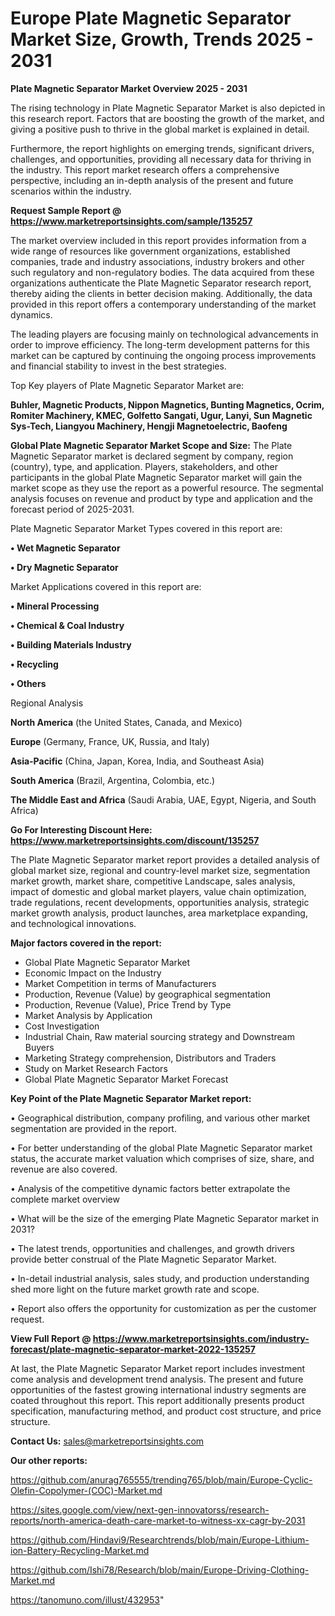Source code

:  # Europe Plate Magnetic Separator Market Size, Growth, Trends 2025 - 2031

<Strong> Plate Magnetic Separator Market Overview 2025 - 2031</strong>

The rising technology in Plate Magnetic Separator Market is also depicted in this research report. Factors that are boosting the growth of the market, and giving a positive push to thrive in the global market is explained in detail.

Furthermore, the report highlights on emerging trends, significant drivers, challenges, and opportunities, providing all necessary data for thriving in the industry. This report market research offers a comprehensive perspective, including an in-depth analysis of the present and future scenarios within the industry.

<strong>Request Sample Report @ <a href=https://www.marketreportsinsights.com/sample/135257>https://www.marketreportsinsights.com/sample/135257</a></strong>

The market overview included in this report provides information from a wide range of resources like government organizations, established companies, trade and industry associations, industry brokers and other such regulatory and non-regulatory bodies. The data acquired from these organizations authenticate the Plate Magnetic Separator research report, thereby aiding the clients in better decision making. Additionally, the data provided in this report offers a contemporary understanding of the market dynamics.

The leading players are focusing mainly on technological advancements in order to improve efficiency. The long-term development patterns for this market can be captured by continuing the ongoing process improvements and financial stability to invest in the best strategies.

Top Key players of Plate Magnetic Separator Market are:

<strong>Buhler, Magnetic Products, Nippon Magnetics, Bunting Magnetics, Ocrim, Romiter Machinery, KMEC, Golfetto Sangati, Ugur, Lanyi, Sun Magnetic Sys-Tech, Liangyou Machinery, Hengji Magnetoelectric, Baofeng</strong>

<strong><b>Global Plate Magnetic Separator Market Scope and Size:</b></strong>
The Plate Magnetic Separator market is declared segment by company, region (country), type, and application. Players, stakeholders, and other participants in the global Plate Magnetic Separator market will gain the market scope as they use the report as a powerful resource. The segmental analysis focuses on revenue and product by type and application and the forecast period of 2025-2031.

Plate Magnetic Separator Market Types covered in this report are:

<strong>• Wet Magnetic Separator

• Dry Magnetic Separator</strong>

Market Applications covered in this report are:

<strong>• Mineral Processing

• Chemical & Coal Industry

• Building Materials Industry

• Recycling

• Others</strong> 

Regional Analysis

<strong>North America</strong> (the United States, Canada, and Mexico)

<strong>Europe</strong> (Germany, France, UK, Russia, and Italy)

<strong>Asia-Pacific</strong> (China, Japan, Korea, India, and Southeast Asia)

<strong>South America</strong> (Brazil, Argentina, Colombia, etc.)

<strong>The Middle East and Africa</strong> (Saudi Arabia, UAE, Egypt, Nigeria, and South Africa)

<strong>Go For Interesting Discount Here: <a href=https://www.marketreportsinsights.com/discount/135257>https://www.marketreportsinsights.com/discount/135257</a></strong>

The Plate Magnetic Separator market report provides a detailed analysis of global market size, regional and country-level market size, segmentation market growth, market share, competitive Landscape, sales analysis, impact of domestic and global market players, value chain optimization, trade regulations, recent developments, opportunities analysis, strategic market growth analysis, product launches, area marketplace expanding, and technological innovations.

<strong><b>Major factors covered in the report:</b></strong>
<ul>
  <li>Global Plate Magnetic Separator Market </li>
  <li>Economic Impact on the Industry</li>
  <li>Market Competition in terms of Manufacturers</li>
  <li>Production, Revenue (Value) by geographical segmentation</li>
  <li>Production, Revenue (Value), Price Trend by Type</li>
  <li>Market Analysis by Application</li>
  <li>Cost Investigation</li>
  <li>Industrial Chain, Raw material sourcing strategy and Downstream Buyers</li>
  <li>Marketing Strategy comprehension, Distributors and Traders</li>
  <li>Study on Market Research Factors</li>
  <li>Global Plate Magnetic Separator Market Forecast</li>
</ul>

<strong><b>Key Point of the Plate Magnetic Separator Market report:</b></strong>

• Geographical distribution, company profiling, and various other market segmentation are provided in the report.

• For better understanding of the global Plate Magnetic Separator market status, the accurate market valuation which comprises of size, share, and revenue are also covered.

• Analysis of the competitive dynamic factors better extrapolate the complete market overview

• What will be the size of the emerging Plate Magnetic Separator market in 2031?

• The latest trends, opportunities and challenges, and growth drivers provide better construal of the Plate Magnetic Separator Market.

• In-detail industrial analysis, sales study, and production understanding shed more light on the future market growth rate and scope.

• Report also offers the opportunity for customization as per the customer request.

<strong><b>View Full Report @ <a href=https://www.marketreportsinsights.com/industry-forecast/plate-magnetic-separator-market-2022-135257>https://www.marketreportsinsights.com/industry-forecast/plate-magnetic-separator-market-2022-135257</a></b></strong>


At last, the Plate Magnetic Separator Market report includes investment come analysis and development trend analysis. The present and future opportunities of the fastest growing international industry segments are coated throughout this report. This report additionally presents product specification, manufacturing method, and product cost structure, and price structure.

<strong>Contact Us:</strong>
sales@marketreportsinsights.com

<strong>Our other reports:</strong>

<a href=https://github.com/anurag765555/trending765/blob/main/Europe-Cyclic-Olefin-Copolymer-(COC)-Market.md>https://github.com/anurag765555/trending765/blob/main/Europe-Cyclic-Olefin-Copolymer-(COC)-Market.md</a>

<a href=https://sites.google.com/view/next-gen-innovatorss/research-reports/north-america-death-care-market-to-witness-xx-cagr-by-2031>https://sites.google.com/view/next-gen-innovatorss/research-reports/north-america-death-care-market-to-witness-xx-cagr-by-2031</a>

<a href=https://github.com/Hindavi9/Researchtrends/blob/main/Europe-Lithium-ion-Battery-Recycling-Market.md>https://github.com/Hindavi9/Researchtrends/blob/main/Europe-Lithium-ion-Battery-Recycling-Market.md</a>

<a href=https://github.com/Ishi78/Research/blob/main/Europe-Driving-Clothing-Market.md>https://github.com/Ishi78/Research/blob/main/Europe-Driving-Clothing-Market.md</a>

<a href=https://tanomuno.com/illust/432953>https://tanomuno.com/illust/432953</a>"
————
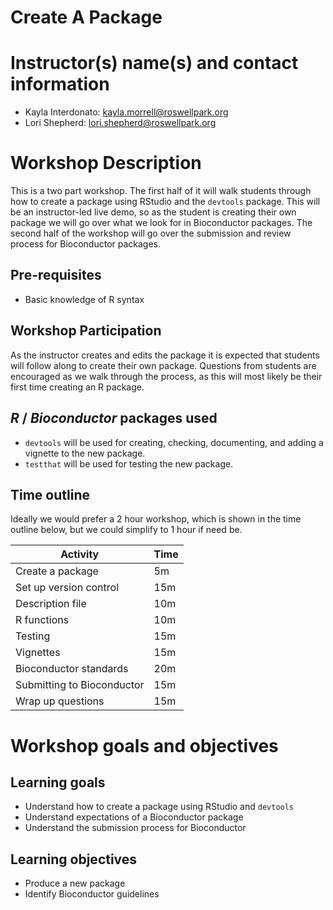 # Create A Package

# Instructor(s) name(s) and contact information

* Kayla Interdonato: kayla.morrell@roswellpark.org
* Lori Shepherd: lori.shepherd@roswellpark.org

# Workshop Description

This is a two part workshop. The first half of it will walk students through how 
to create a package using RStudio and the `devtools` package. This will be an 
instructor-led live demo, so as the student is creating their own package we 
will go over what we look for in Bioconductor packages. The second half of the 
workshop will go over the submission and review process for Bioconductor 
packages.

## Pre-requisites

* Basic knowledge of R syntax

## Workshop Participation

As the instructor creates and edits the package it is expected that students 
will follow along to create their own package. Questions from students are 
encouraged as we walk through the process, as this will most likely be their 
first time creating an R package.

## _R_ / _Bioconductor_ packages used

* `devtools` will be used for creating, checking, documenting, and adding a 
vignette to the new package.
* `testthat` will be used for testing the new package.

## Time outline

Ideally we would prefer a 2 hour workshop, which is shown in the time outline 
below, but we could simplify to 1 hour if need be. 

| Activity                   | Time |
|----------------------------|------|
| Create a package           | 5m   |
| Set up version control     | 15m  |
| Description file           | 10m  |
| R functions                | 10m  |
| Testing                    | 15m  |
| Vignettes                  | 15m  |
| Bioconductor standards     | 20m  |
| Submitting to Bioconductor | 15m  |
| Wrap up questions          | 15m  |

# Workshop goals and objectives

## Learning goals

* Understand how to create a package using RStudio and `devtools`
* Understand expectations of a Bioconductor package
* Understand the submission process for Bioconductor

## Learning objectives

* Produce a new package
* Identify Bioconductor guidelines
————
Task objective = Beginning with the line that has "and adding a" and ending with the line that has "Wrap up questions", set down the lines above exactly and include no others.

Solution =
* `devtools` will be used for creating, checking, documenting, and adding a 
vignette to the new package.
* `testthat` will be used for testing the new package.

## Time outline

Ideally we would prefer a 2 hour workshop, which is shown in the time outline 
below, but we could simplify to 1 hour if need be. 

| Activity                   | Time |
|----------------------------|------|
| Create a package           | 5m   |
| Set up version control     | 15m  |
| Description file           | 10m  |
| R functions                | 10m  |
| Testing                    | 15m  |
| Vignettes                  | 15m  |
| Bioconductor standards     | 20m  |
| Submitting to Bioconductor | 15m  |
| Wrap up questions          | 15m  |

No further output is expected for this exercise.